# Similar Questions Retrieval - Milvus - CAGRA-HNSW

This notebook is inspired by the [similar search example of Sentence-Transformers](https://www.sbert.net/examples/applications/semantic-search/README.html#similar-questions-retrieval), and adapted to be used with [Milvus](https://milvus.io) and [cuVS](https://rapids.ai/cuvs/).

The model was pre-trained on the [Natural Questions dataset](https://ai.google.com/research/NaturalQuestions). It consists of about 100k real Google search queries, together with an annotated passage from Wikipedia that provides the answer. It is an example of an asymmetric search task. As corpus, we use the smaller [Simple English Wikipedia](http://sbert.net/datasets/simplewiki-2020-11-01.jsonl.gz) so that it fits easily into memory.

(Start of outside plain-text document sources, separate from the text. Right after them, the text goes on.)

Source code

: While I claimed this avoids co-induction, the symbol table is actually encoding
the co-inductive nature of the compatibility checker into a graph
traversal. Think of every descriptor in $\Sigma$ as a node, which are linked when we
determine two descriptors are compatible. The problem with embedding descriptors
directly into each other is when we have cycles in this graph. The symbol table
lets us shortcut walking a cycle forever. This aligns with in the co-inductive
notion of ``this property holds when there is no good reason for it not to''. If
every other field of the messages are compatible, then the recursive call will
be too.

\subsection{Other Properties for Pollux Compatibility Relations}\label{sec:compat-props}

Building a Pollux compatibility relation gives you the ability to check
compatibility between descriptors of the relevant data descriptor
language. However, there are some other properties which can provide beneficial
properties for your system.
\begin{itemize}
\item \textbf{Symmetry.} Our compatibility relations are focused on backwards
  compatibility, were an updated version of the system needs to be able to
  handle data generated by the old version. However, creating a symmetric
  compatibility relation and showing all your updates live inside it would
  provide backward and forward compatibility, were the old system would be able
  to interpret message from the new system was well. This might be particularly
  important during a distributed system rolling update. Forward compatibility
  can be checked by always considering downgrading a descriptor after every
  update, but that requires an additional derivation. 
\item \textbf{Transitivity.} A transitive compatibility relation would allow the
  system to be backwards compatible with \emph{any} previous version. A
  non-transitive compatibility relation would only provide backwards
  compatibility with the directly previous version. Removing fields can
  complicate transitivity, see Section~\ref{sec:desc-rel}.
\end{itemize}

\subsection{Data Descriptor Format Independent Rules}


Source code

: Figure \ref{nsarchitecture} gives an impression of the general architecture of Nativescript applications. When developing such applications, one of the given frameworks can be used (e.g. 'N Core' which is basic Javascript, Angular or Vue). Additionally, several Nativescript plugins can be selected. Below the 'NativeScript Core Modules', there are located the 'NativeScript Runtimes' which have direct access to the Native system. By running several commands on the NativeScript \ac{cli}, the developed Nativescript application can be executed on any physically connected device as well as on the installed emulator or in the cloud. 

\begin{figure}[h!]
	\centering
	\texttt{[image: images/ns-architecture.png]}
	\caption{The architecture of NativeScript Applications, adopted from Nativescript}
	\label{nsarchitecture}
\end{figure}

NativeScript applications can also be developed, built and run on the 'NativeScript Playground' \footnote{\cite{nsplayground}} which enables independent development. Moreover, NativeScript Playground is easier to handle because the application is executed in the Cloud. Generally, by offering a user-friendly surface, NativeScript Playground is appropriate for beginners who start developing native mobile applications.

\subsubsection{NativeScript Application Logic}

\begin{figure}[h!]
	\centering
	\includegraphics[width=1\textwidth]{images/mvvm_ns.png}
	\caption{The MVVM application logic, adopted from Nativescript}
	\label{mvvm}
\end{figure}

The steps to install the latest Milvus package are available in the [Milvus documentation](https://milvus.io/docs/quickstart.md).

In [None]:
!pip install sentence_transformers torch pymilvus pymilvus[bulk_writer] dask dask[distributed]

# Note: if you have a Hopper based GPU, like an H100, use these to install:
# pip install torch --index-url https://download.pytorch.org/whl/cu118
# pip install sentence_transformers

In [None]:
!nvidia-smi

In [None]:
import dask.array as da
import gzip
import json
import math
import numpy as np
import os
import pymilvus
import time
import torch

from minio import Minio
from multiprocessing import Process
from sentence_transformers import SentenceTransformer, CrossEncoder, util
from typing import List


from pymilvus import (
    connections, utility
)
from pymilvus.bulk_writer import LocalBulkWriter, BulkFileType  # pip install pymilvus[bulk_writer]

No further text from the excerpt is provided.